G: And like The Girl Next Door, this one's rated R. And I wonder: do you feel it's likely to find it's audience? Do you have a feeling about the rating?

EC: You never know. The thing is, to me, I feel like you can make a movie that doesn't cost 300 million dollars and be entertaining. This is a movie that I would go see. But I like smart films. I like movies that get me thinking. And it was about women. It's almost, in my own personal feeling of it, very feminist. I think that this deals with three women that are going through different things. And come out slightly triumphant, in my opinion. This movie to me was really great. And I hope that it has a following. I hope that people come and see it. But, you know, we're in a day where Superman is the big thing. But I believe there is an audience for this. I think people will really enjoy it. Because it is smart.

G: And I do think the thriller aspect—it makes it easy to cross over into the multiplex audience.

EC: Exactly, yeah. And it touches on a lot of different things. It's like American Beauty in that sort of—in its vibe. It sort of feels like that to me.

G: It's a pretty lean film. I was wondering if any scenes ended up on the cutting-room floor?

EC: Uh, yeah. Yeah, actually, quite a few did. We shot in four weeks, so I think Jamie sort of tried to get as much as she could, and obviously they finessed it afterwards. Yeah, there's a scene between Michelle and I where she comes on to me in a much more aggressive and stronger way. And you're just like "This poor Nina." I mean, she's getting abused from all different angles. So I think it might be sad for Katy Mixon because I think her character had a pretty big arc, you know? And that's why I say it's about three women. Because in my opinion, it still is. But that was taken out just because it was confusing. And we didn't get to touch on her as much as we wanted to. But what else got—I think that's about it, really. And we actually added more intense scenes with my father and myself. In the original version it was actually less. And now it's even more. So it's even harder for me to deal with. But, that's good.

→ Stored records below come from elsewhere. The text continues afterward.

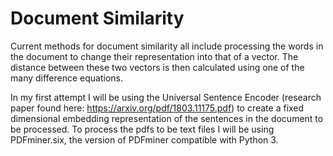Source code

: # Document Similarity
Current methods for document similarity all include processing the words in the document to change their representation into that of a vector. The distance between these two vectors is then calculated using one of the many difference equations.

In my first attempt I will be using the Universal Sentence Encoder (research paper found here: https://arxiv.org/pdf/1803.11175.pdf) to create a fixed dimensional embedding representation of the sentences in the document to be processed. To process the pdfs to be text files I will be using PDFminer.six, the version of PDFminer compatible with Python 3. 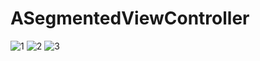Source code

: ASegmentedViewController
==========================
![1](https://raw.github.com/andekar/ASegmentViewController/master/blueView.png)
![2](https://raw.github.com/andekar/ASegmentViewController/master/whiteView.png)
![3](https://raw.github.com/andekar/ASegmentViewController/master/greenView.png)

G: Nina has this secret relationship going on, but all these other sexual options keep cropping up in front of her—shoved in front of her. Did you see her giving any serious thought to those other options, or wishing she could make that leap?

EC: No, I think she was just like—every time the topic of "You're seventeen. You haven't had sex yet," and she's thinking in her head, "Oh yes I have." And that idea is just wrong for her. She doesn't enjoy that. And I think she's confused by the fact that everyone is so into it at the time. But I don't think she would want to make any sort of—you know, you either go one way or the other—one, in which you need to have sex all the time and you're out there and that to you is normal. And it's the other way where you don't feel comfortable unless it's with her father. And it's very deep. There's a lot of stuff going on that, in this film, is very hard to understand and explain, but I think that in the course of the film, we try and do the best we can. And try and come out with a positive feeling.

G: You and Martin Donovan, who plays your father, have obviously some very intense scenes. Did you set out to break the ice first or just kind of dive in there with method acting?

EC: He tried to, and I just wouldn't have it. I just feel like—it was so difficult. Everything about me wanted to push this character away. Everything about me wanted to say this is wrong. I can't do this. But that was the reason why I wanted to do it. The fear of it—just sort of anything that can challenge you and push you is important. But aside from that, it was tough. I mean, I can't sit here and say that was the easiest role in the world. I mean, it was by far, the worst so far.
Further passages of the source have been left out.